Quick Overview
This workflow manually runs to read a list of webpage URLs from Google Sheets, scrape each page with ScrapingBee, and use Google Gemini to extract structured product data from screenshots with an HTML fallback, then append the results back into a Google Sheets sheet.
How it works
- Runs when you manually trigger the workflow.
- Reads the list of URLs to scrape from a Google Sheets spreadsheet.
- Fetches a full-page screenshot for each URL using the ScrapingBee API.
- Sends the screenshot (and the URL for context) to a Google Gemini model to extract product details into a structured JSON format, calling a ScrapingBee HTML fetch tool when screenshot extraction is incomplete.
- Converts any fetched HTML to Markdown and returns it to the Gemini agent to complete the extraction.
- Splits the extracted product array into individual items and appends them as new rows in the Google Sheets “Results” sheet.
Setup
- Create a Google Sheets service account connection in n8n and set the target spreadsheet and the “List of URLs” and “Results” sheet selections.
- Add a Google Gemini (PaLM) API credential in n8n and ensure the selected model (gemini-1.5-pro-latest) is available for your account.

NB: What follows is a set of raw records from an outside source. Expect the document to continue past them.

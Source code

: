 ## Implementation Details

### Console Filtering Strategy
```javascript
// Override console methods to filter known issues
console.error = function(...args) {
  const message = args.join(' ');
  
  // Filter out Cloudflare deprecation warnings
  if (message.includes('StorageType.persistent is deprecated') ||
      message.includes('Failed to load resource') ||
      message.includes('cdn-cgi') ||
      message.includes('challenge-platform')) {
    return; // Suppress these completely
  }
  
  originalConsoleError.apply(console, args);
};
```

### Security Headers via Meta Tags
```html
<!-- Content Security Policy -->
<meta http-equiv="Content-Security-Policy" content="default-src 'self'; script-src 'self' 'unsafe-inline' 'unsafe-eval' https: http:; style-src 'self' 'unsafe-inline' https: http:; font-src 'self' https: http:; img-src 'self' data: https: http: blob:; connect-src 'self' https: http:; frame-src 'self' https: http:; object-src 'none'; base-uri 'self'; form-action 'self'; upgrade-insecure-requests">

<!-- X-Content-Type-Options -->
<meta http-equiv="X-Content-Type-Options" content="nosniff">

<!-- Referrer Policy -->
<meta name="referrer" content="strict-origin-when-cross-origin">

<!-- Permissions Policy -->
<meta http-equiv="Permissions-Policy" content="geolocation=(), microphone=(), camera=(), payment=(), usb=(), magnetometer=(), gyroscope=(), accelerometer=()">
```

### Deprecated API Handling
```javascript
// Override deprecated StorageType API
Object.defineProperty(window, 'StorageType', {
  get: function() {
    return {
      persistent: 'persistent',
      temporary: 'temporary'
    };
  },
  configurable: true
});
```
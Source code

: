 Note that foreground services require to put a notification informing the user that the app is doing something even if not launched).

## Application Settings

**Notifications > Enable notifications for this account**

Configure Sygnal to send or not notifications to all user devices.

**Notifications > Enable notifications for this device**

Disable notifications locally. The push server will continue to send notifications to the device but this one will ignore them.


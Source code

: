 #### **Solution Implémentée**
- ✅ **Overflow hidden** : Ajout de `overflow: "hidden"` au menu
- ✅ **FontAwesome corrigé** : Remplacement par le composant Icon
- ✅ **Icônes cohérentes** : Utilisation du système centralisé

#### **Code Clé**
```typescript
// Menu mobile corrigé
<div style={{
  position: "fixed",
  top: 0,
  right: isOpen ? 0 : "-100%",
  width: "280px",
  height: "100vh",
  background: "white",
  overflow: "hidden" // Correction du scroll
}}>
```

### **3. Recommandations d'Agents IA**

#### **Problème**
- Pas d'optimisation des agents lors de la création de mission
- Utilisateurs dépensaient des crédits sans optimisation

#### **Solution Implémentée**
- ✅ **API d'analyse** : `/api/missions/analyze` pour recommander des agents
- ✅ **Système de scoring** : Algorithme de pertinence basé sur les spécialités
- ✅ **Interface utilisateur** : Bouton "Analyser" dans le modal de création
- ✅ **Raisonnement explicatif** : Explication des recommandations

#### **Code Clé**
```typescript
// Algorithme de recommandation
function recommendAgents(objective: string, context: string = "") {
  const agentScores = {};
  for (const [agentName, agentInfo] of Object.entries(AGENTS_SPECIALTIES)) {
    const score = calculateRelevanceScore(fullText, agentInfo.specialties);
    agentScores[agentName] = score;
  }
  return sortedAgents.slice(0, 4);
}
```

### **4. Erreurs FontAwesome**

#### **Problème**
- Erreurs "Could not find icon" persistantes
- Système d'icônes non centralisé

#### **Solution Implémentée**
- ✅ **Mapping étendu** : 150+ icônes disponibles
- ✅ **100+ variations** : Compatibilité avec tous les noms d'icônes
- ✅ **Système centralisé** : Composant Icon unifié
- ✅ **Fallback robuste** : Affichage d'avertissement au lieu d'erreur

- Add your ScrapingBee API key in both ScrapingBee HTTP requests (screenshot and HTML) and confirm the target URLs are reachable from your n8n environment.
- Ensure the “Results” sheet columns match the structured output fields (for example: product_title, product_price, product_brand, promo, promo_percentage/promo_percent) or update the output schema and column mappings accordingly.